While it looks like a tough spot for Grigson to succeed, he's beaten longer odds.
In 1992, the Purdue offensive tackle took a hit in the abdomen and was later admitted to a hospital with a life-threatening kidney ailment. Both of Grigson's kidneys shut down for two weeks, he lost 30 pounds and battled pneumonia while struggling just to sit up in bed. Two years later, Grigson was elected team captain and played so well that the Bengals drafted him in the sixth round.
Grigson never made the Bengals' roster, playing instead with the Detroit Lions in 1995 and 1996 before jumping to the Canadian Football League for one final season. A back injury forced him into retirement.
All along, though, Grigson was preparing for front-office life.
He stole media guides from the Purdue coaches' office, stashing them away in his closet to read up on opponents.

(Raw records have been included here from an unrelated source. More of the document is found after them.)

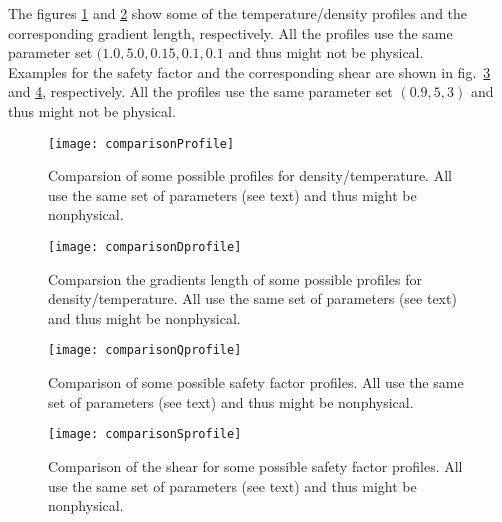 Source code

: The figures \ref{comparisonProfile} and \ref{comparisonDprofile} show some of
the temperature/density profiles and the corresponding gradient length, respectively.
All the profiles use the same parameter set $(1.0, 5.0, 0.15, 0.1, 0.1$ and
thus might not be physical.\\
Examples for the safety factor and the corresponding shear are shown in fig.~\ref{comparisonQprofile}
and \ref{comparisonSprofile}, respectively. All the profiles use the same
parameter set $(0.9, 5, 3)$ and thus might not be physical.

\begin{figure}
  \begin{center}
    \texttt{[image: comparisonProfile]}
    \caption{\label{comparisonProfile}Comparsion of some possible profiles for density/temperature. All use the same set of parameters (see text) and thus might be nonphysical.}
  \end{center}
\end{figure}

\begin{figure}
  \begin{center}
    \texttt{[image: comparisonDprofile]}
    \caption{\label{comparisonDprofile}Comparsion the gradients length of some possible profiles for density/temperature. All use the same set of parameters (see text) and thus might be nonphysical.}
  \end{center}
\end{figure}

\begin{figure}
  \begin{center}
    \texttt{[image: comparisonQprofile]}
    \caption{\label{comparisonQprofile}Comparison of some possible safety factor profiles. All use the same set of parameters (see text) and thus might be nonphysical.}
  \end{center}
\end{figure}

\begin{figure}
  \begin{center}
    \texttt{[image: comparisonSprofile]}
    \caption{\label{comparisonSprofile}Comparison of the shear for some possible safety factor profiles. All use the same set of parameters (see text) and thus might be nonphysical.}
  \end{center}
\end{figure}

Grigson didn't change his approach in the NFL.
"I just always studied and researched other players because that's what I thought I was supposed to do," Grigson said, drawing laughter. "It got to the point (in Cincinnati) where we would be in the fourth game of the preseason and the coach would say, `Grigson, what do you know about this right tackle?' And I would tell them."
Irsay wanted more than a book-smart scout to lead his team's rebuilding project.

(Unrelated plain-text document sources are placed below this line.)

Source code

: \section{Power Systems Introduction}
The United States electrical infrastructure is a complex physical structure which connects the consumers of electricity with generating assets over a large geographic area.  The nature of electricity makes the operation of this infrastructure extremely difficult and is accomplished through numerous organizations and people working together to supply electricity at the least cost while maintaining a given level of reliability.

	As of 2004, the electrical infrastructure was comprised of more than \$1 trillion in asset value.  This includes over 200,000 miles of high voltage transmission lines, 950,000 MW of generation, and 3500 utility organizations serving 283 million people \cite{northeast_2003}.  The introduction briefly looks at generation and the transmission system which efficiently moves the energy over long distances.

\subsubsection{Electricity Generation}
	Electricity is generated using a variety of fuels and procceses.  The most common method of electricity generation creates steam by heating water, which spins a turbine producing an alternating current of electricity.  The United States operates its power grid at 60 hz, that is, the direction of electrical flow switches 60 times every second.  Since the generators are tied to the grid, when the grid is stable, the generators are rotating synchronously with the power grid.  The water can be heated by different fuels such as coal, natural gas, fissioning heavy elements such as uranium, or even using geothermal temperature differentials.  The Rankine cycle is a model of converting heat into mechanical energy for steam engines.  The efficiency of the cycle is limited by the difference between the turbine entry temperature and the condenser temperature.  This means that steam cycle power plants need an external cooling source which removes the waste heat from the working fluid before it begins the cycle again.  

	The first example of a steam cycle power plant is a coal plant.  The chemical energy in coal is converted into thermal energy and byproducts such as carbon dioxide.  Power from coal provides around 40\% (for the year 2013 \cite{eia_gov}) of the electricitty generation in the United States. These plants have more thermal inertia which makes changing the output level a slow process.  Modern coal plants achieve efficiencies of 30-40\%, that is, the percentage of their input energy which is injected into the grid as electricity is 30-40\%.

"What I was really looking for was someone who was on the rise and has skills and qualities to take that next step up," said Irsay, who was the Colts GM when his father owned the team.

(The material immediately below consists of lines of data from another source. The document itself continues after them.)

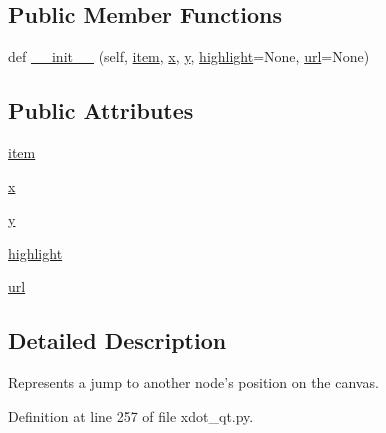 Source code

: \subsection*{Public Member Functions}
\begin{DoxyCompactItemize}
\item 
def \hyperlink{classsmacc__viewer_1_1xdot_1_1xdot__qt_1_1Jump_ad88ca98883d1fca0780fca9c5964c081}{\+\_\+\+\_\+init\+\_\+\+\_\+} (self, \hyperlink{classsmacc__viewer_1_1xdot_1_1xdot__qt_1_1Jump_a1bc47eb940a7b69fab6a896feba4942b}{item}, \hyperlink{classsmacc__viewer_1_1xdot_1_1xdot__qt_1_1Jump_a165dd6595f012b5dfaa5a9e72891313c}{x}, \hyperlink{classsmacc__viewer_1_1xdot_1_1xdot__qt_1_1Jump_a356d84d9e4adf445957ca3f65860af0e}{y}, \hyperlink{classsmacc__viewer_1_1xdot_1_1xdot__qt_1_1Jump_ad50593e5405bad8b183914fe0b7ce965}{highlight}=None, \hyperlink{classsmacc__viewer_1_1xdot_1_1xdot__qt_1_1Jump_a7261b2ea95bf08591a454101dc96ebdb}{url}=None)
\end{DoxyCompactItemize}
\subsection*{Public Attributes}
\begin{DoxyCompactItemize}
\item 
\hyperlink{classsmacc__viewer_1_1xdot_1_1xdot__qt_1_1Jump_a1bc47eb940a7b69fab6a896feba4942b}{item}
\item 
\hyperlink{classsmacc__viewer_1_1xdot_1_1xdot__qt_1_1Jump_a165dd6595f012b5dfaa5a9e72891313c}{x}
\item 
\hyperlink{classsmacc__viewer_1_1xdot_1_1xdot__qt_1_1Jump_a356d84d9e4adf445957ca3f65860af0e}{y}
\item 
\hyperlink{classsmacc__viewer_1_1xdot_1_1xdot__qt_1_1Jump_ad50593e5405bad8b183914fe0b7ce965}{highlight}
\item 
\hyperlink{classsmacc__viewer_1_1xdot_1_1xdot__qt_1_1Jump_a7261b2ea95bf08591a454101dc96ebdb}{url}
\end{DoxyCompactItemize}


\subsection{Detailed Description}
\begin{DoxyVerb}Represents a jump to another node's position on the canvas.\end{DoxyVerb}
 

Definition at line 257 of file xdot\+\_\+qt.\+py.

Grigson has been listed as future front-office star after helping to build two Super Bowl teams including the championship-winning Rams in 1999, his first season in the front office.
In 2001, Grigson became an area scout for St. Louis. He joined the eagles as a regional scout in 2003 and gradually moved up the ladder from regional scout, to director of college scouting and eventually to director of player personnel, the job he had held for the past two seasons.
"He has been a great adviser to me and somebody I have leaned on to bounce ideas off of many times over my career," Eagles GM Howie Roseman said in a statement. "He leaves no stone left unturned in his efforts to find good players and we were lucky to have him here in Philadelphia."
Grigson, who wore a Super Bowl ring on his right hand during the news conference, repeatedly deferred questions about his philosophy and the decision-making process by explaining he had literally just gotten to Indianapolis. His wife, Cynthia, and his five children also attended the news conference.
Now comes the hard part, making the choices about how to turn the Colts back into a winner.
"What I need to do is lock myself in my office, put a Do Not Disturb sign on the door and watch tape so I know what I have before I do anything," he said. "It (the coach) is not something you want to make flip decision about. I need to have some long conversations with Mr. Irsay and we've agreed that we want to do it the right way."